# Metalic Taste



## 15405 (Dec 18, 2006)

I have been experiencing a constant metalic taste in my mouth throughout the day. Can that be a sign of GERD?


----------



## 15041 (Aug 7, 2006)

It could be. I have not had that symptom.I know some people get alot of saliva or brash they call it.


----------



## patience2 (Sep 26, 2006)

Revisiting an old post here.I have not been officially diagnosed with GERD, just been told that I have acid reflux in conjunction with my IBS.So, I'm a novice when it comes to some of the ins and outs of reflux, and it seems that some of my new symptoms might be related?Anyway, I sometimes have a funny taste in my mouth though I can't really say what it tastes like.Over the past few weeks my tongue feels so dry and raw. Kind of like I"m dehydrated.And I continue to have my sore throat here and there, ear 'stuffiness', etc.I guess some of this could be allergies, though I've also been told that allergies could turn out to be reflux problems.So my questions are: does anyone else get the raw tongue feeling? the ear stuffiness? the weird mouth tastes?If so, could you provide some specifics? I'm trying to figure out if my symptoms might be similar.Thus far I've taken no meds, except the occasional OTC stuff. I'm sick of going to the doctor, but am thinking about making another appt if these new symptoms stick around.


----------



## overitnow (Nov 25, 2001)

Well, I certainly had the metallic taste and occassionally an equally metallic "smell" to my farts.If the reflux comes as a culmination of indigestion, you ought to give the flavonoids a try. They seem to rectify the digestion, rather than messing with the acids.Mark


----------



## patience2 (Sep 26, 2006)

Well my problem is that I can't tell what I have. After reading up on reflux, and silent reflux, and all the other refluxes I just can't seem to fit my symptoms into a specific category.I don't have a lot of burping, and very minimal burning in my chest. Most of the time it just seems like a very low level of sore throat, stuffiness, weird taste, etc. And I said that I was going to give your flavonoids a try, but didn't. The info is still in my planner, but I keep putting it off.To tell the truth I hate meds. I hate vitamins and BC pills and even OTC stuff.

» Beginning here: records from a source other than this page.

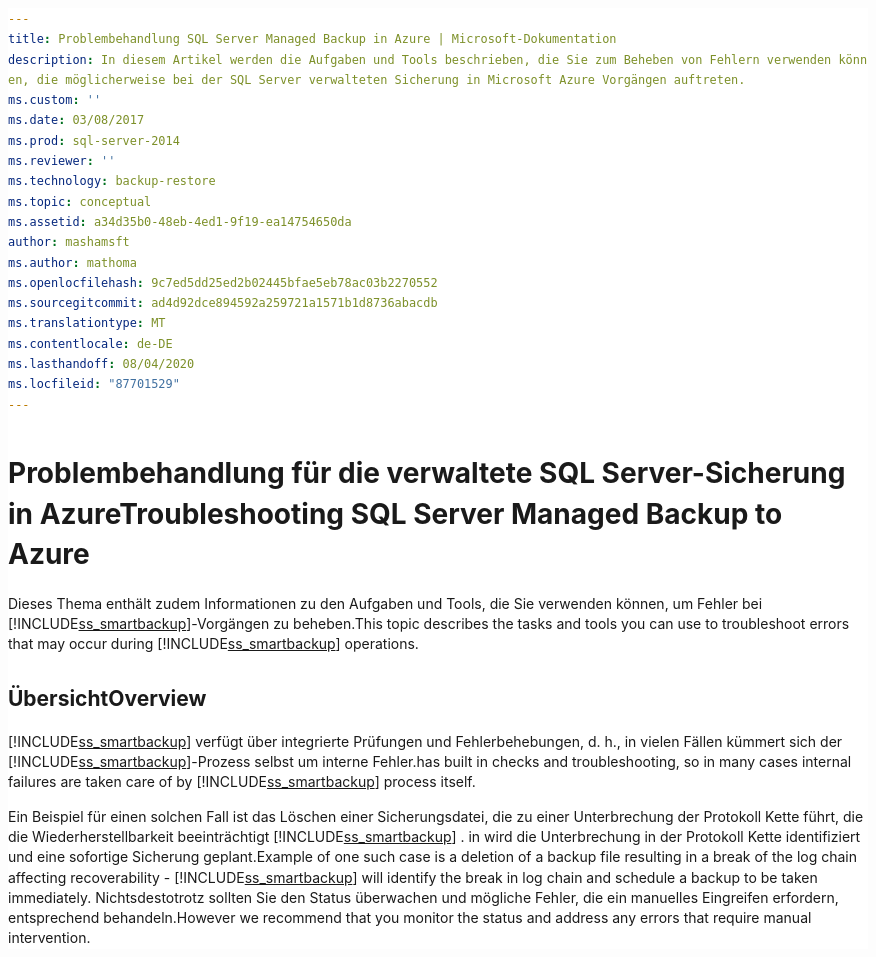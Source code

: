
 ```yaml
---
title: Problembehandlung SQL Server Managed Backup in Azure | Microsoft-Dokumentation
description: In diesem Artikel werden die Aufgaben und Tools beschrieben, die Sie zum Beheben von Fehlern verwenden können, die möglicherweise bei der SQL Server verwalteten Sicherung in Microsoft Azure Vorgängen auftreten.
ms.custom: ''
ms.date: 03/08/2017
ms.prod: sql-server-2014
ms.reviewer: ''
ms.technology: backup-restore
ms.topic: conceptual
ms.assetid: a34d35b0-48eb-4ed1-9f19-ea14754650da
author: mashamsft
ms.author: mathoma
ms.openlocfilehash: 9c7ed5dd25ed2b02445bfae5eb78ac03b2270552
ms.sourcegitcommit: ad4d92dce894592a259721a1571b1d8736abacdb
ms.translationtype: MT
ms.contentlocale: de-DE
ms.lasthandoff: 08/04/2020
ms.locfileid: "87701529"
---
```

# <a name="troubleshooting-sql-server-managed--backup-to-azure"></a><span data-ttu-id="c5166-103">Problembehandlung für die verwaltete SQL Server-Sicherung in Azure</span><span class="sxs-lookup"><span data-stu-id="c5166-103">Troubleshooting SQL Server Managed  Backup to Azure</span></span>
  <span data-ttu-id="c5166-104">Dieses Thema enthält zudem Informationen zu den Aufgaben und Tools, die Sie verwenden können, um Fehler bei [!INCLUDE[ss_smartbackup](../includes/ss-smartbackup-md.md)]-Vorgängen zu beheben.</span><span class="sxs-lookup"><span data-stu-id="c5166-104">This topic describes the tasks and tools you can use to troubleshoot errors that may occur during [!INCLUDE[ss_smartbackup](../includes/ss-smartbackup-md.md)] operations.</span></span>  
  
## <a name="overview"></a><span data-ttu-id="c5166-105">Übersicht</span><span class="sxs-lookup"><span data-stu-id="c5166-105">Overview</span></span>  
 [!INCLUDE[ss_smartbackup](../includes/ss-smartbackup-md.md)] <span data-ttu-id="c5166-106">verfügt über integrierte Prüfungen und Fehlerbehebungen, d. h., in vielen Fällen kümmert sich der [!INCLUDE[ss_smartbackup](../includes/ss-smartbackup-md.md)]-Prozess selbst um interne Fehler.</span><span class="sxs-lookup"><span data-stu-id="c5166-106">has built in checks and troubleshooting, so in many cases internal failures are taken care of by [!INCLUDE[ss_smartbackup](../includes/ss-smartbackup-md.md)] process itself.</span></span>  
  
 <span data-ttu-id="c5166-107">Ein Beispiel für einen solchen Fall ist das Löschen einer Sicherungsdatei, die zu einer Unterbrechung der Protokoll Kette führt, die die Wiederherstellbarkeit beeinträchtigt [!INCLUDE[ss_smartbackup](../includes/ss-smartbackup-md.md)] . in wird die Unterbrechung in der Protokoll Kette identifiziert und eine sofortige Sicherung geplant.</span><span class="sxs-lookup"><span data-stu-id="c5166-107">Example of one such case is a deletion of a backup file resulting in a break of the log chain affecting recoverability - [!INCLUDE[ss_smartbackup](../includes/ss-smartbackup-md.md)] will identify the break in log chain and schedule a backup to be taken immediately.</span></span> <span data-ttu-id="c5166-108">Nichtsdestotrotz sollten Sie den Status überwachen und mögliche Fehler, die ein manuelles Eingreifen erfordern, entsprechend behandeln.</span><span class="sxs-lookup"><span data-stu-id="c5166-108">However we recommend that you monitor the status and address any errors that require manual intervention.</span></span>  
  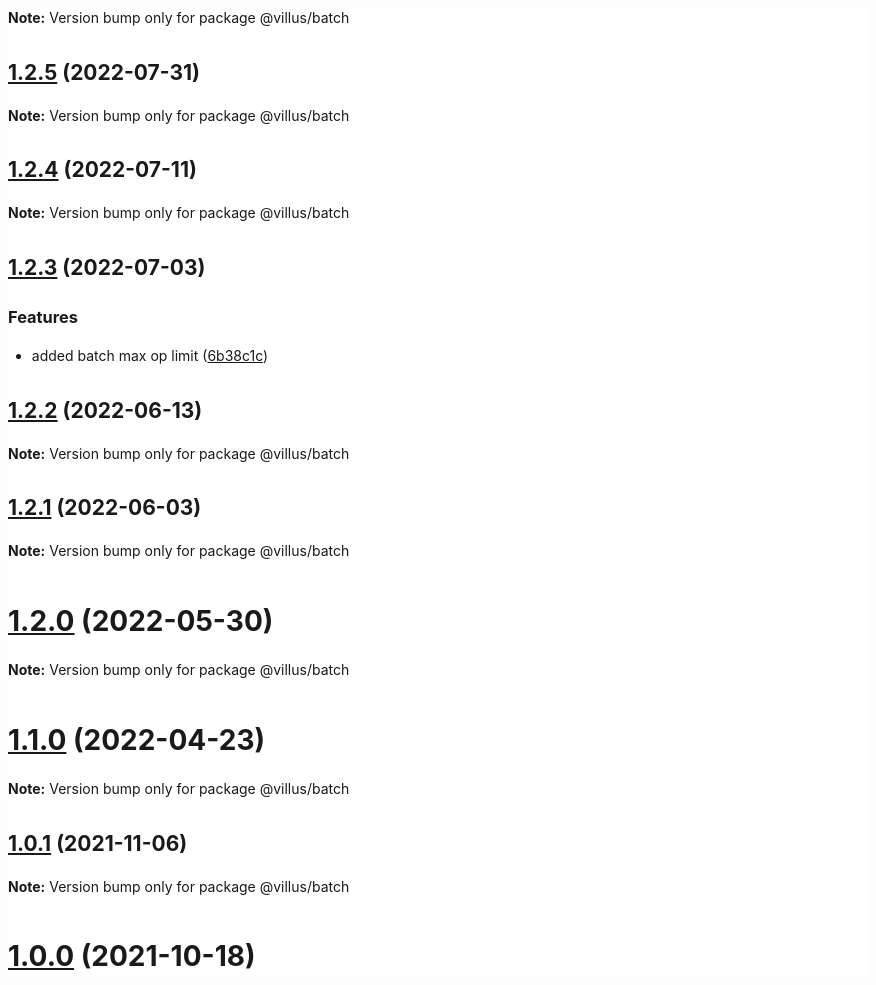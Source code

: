 **Note:** Version bump only for package @villus/batch

## [1.2.5](https://github.com/logaretm/villus/compare/v1.2.4...v1.2.5) (2022-07-31)

**Note:** Version bump only for package @villus/batch

## [1.2.4](https://github.com/logaretm/villus/compare/v1.2.3...v1.2.4) (2022-07-11)

**Note:** Version bump only for package @villus/batch

## [1.2.3](https://github.com/logaretm/villus/compare/v1.2.2...v1.2.3) (2022-07-03)

### Features

- added batch max op limit ([6b38c1c](https://github.com/logaretm/villus/commit/6b38c1c58b5ad686c3d198aca726c42dc655ae60))

## [1.2.2](https://github.com/logaretm/villus/compare/v1.2.1...v1.2.2) (2022-06-13)

**Note:** Version bump only for package @villus/batch

## [1.2.1](https://github.com/logaretm/villus/compare/v1.2.0...v1.2.1) (2022-06-03)

**Note:** Version bump only for package @villus/batch

# [1.2.0](https://github.com/logaretm/villus/compare/v1.1.0...v1.2.0) (2022-05-30)

**Note:** Version bump only for package @villus/batch

# [1.1.0](https://github.com/logaretm/villus/compare/v1.0.1...v1.1.0) (2022-04-23)

**Note:** Version bump only for package @villus/batch

## [1.0.1](https://github.com/logaretm/villus/compare/v1.0.0...v1.0.1) (2021-11-06)

**Note:** Version bump only for package @villus/batch

# [1.0.0](https://github.com/logaretm/villus/compare/v1.0.0-rc.21...v1.0.0) (2021-10-18)
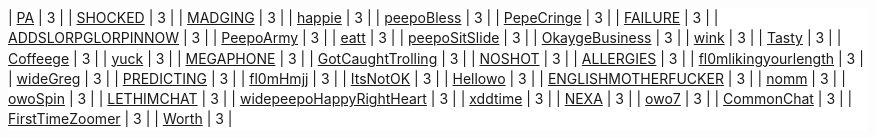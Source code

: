 | [PA](https://7tv.app/emotes/01G0D23PQ0000B1QY5NTR41J03)                                                                                             | 3     |
| [SHOCKED](https://7tv.app/emotes/01FRTM1MX000085N93FNKSAX3T)                                                                                        | 3     |
| [MADGING](https://7tv.app/emotes/01FX3093GG000AY6WE2SPE6RD1)                                                                                        | 3     |
| [happie](https://7tv.app/emotes/01GY6AM3T000092DZSHC04S3AZ)                                                                                         | 3     |
| [peepoBless](https://7tv.app/emotes/01FAAYHHCG0002D9X9DY57D635)                                                                                     | 3     |
| [PepeCringe](https://7tv.app/emotes/01F6QWPFDR0004V0XPDH23ZHRT)                                                                                     | 3     |
| [FAILURE](https://7tv.app/emotes/01G8W9DMZ80000JRJ8H2ASDCYM)                                                                                        | 3     |
| [ADDSLORPGLORPINNOW](https://7tv.app/emotes/01GMDYR3E8000DASBSJ7632AWH)                                                                             | 3     |
| [PeepoArmy](https://7tv.app/emotes/01GH6JTD2R0003YP4VAWTC85RE)                                                                                      | 3     |
| [eatt](https://7tv.app/emotes/01GRA2E290000A0EDPA8PDTGG2)                                                                                           | 3     |
| [peepoSitSlide](https://7tv.app/emotes/01GCFES9F8000D8ZK13J8KTX52)                                                                                  | 3     |
| [OkaygeBusiness](https://7tv.app/emotes/01F763M35R000D25DGAC8KB2K7)                                                                                 | 3     |
| [wink](https://7tv.app/emotes/01GQQV3G6G000FHMP2B1ENGPDC)                                                                                           | 3     |
| [Tasty](https://7tv.app/emotes/01F6NAA63800052X5637DGY0E8)                                                                                          | 3     |
| [Coffeege](https://7tv.app/emotes/01FDZ5PR7R0000ZAYMTFJ6N7H4)                                                                                       | 3     |
| [yuck](https://7tv.app/emotes/01FRME3MDR00009EP6HSVWVTKV)                                                                                           | 3     |
| [MEGAPHONE](https://7tv.app/emotes/01GXGJBR48000APBGAGTW9N9T9)                                                                                      | 3     |
| [GotCaughtTrolling](https://7tv.app/emotes/01H8N5ER30000ADFX52FWA0S7P)                                                                              | 3     |
| [NOSHOT](https://7tv.app/emotes/01H4YFNHGR0009CXEHWH3RD73Z)                                                                                         | 3     |
| [ALLERGIES](https://7tv.app/emotes/01GV63660G0006VD5T6QXMFWVJ)                                                                                      | 3     |
| [fl0mlikingyourlength](https://7tv.app/emotes/01HF817JR00009W20WFPVWQ02T)                                                                           | 3     |
| [wideGreg](https://7tv.app/emotes/01GDEXK82R00063HNVJ35T97D7)                                                                                       | 3     |
| [PREDICTING](https://7tv.app/emotes/01H76BWY1G000D5MEEVZJ1K9ZE)                                                                                     | 3     |
| [fl0mHmjj](https://7tv.app/emotes/01HJ98YAB8000CK7TQCDHZ1ZGK)                                                                                       | 3     |
| [ItsNotOK](https://7tv.app/emotes/01GKBVMVBG000BKMZ00SSFT08Q)                                                                                       | 3     |
| [Hellowo](https://7tv.app/emotes/01H7KG0JAR00004ND0CXH9DCRN)                                                                                        | 3     |
| [ENGLISHMOTHERFUCKER](https://7tv.app/emotes/01FVG09H700005SJS4EEBPCZ4E)                                                                            | 3     |
| [nomm](https://7tv.app/emotes/01GYJEHDCR000FQ4GSSD7H5ZCQ)                                                                                           | 3     |
| [owoSpin](https://7tv.app/emotes/01H7GA0VVG00050YMJCZXEWEKD)                                                                                        | 3     |
| [LETHIMCHAT](https://7tv.app/emotes/01HF7EZYZ00009W20WFPVWPTWB)                                                                                     | 3     |
| [widepeepoHappyRightHeart](https://7tv.app/emotes/01F6VD3NS00005PC0THKM0A4Q5)                                                                       | 3     |
| [xddtime](https://7tv.app/emotes/01HTW12HX00007BVVDGZB8DZ51)                                                                                        | 3     |
| [NEXA](https://7tv.app/emotes/01HZDAMBD80002X9JFJVAG77TV)                                                                                           | 3     |
| [owo7](https://7tv.app/emotes/01H6RWEAGR0001KH1WQA5ZXHPF)                                                                                           | 3     |
| [CommonChat](https://7tv.app/emotes/01H0QBD5JG000AHHWDRHKKD3VH)                                                                                     | 3     |
| [FirstTimeZoomer](https://7tv.app/emotes/01HRRCYS8G0000TJNFFT0FEE7F)                                                                                | 3     |
| [Worth](https://7tv.app/emotes/01FM102KS00008TM5NY9QEGS60)                                                                                          | 3     |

And I'm overwhelmed by the number of meds that I have been recommended -- BC pills to help the IBS during that time of month, nexium for my possible reflux, bentyl for the spasms, high dose ibuprophen for the pain.I'm sure I'm preaching to the choir here though.Maybe I'll be daring and try some


----------



## overitnow (Nov 25, 2001)

> quote:Originally posted by patience2:To tell the truth I hate meds. I hate vitamins and BC pills and even OTC stuff. And I'm overwhelmed by the number of meds that I have been recommended


I felt like that, too, during the 70s and 80s...a real Mr. Natural, here, even as my health got worse and worse. When I saw what appeared to be cholesterol blockages on my x-rays, then it hit home. I was 50 years old and could see the end coming, without even considering the 10 years of bad bowels that preceeded it. I can't believe how much of the GI disorder I could have eliminated just with calcium, alone! (In my pants, in the bushes, constantly worried...) That should be in every doctor's playbook. Finding the original cause hardly matters, finding a treatment that actually makes you healthier is so much more important. What has become apparant through this, is that Big Food does not even care if the crop has vitamins and minerals or not, just can they get it to your table, looking good, for as little as possible. If you are going to give your body an opportunity to heal itself, you have to get enough nutrition into the bloodstream to accomplish that. Experiencing that--because I certainly didn't believe it at the time--was the turning point for me. Yes, my wife and I have a small pile of supplements twice a day--and yes, I wish I didn't have to do this--but I know from blood tests and the number of problems I no longer have, and how I am now able to live my life, just how important they are.The way I look at it, meds should be the solution of last resort. Change your diet if you can, because what you are eating is obviously not keeping you healthy. Add supplements, because you don't know what you are actually consuming, anyway. (There was something in yesterday's paper about studies that indicated a 50% reduction in breast cancer and 65% in colorectal cancer from adequate levels of vitamin D alone. Here in Canada, and also in the Northern States, over half the year the sun is not at a sufficient angle to deliver that to us, and when it is, we are urged to cover up because of skin cancer. We won't need the treatments if we don't have the disease.) Then, if you still don't see results, either decide to live with it or find a medicine that will treat the symptoms. The sooner you start, the longer you will feel better.It really is possible but you really have to make that decision yourself. Try it. You have nothing to lose.Mark


----------



## patience2 (Sep 26, 2006)

Well, I certainly love a man who backs his statements up with some actual facts! You're right, I do have nothing to lose. And I guess I could just as easily stop if its not working for me. I think part of it is the anxiety over the idea that any pill could actually give me more horrible symptoms!Alright. I will make an order, and give it a try. If it works, I will submit your name for the nobel.


----------



## overitnow (Nov 25, 2001)

Cool. My teachers would be so amazed.Mark


----------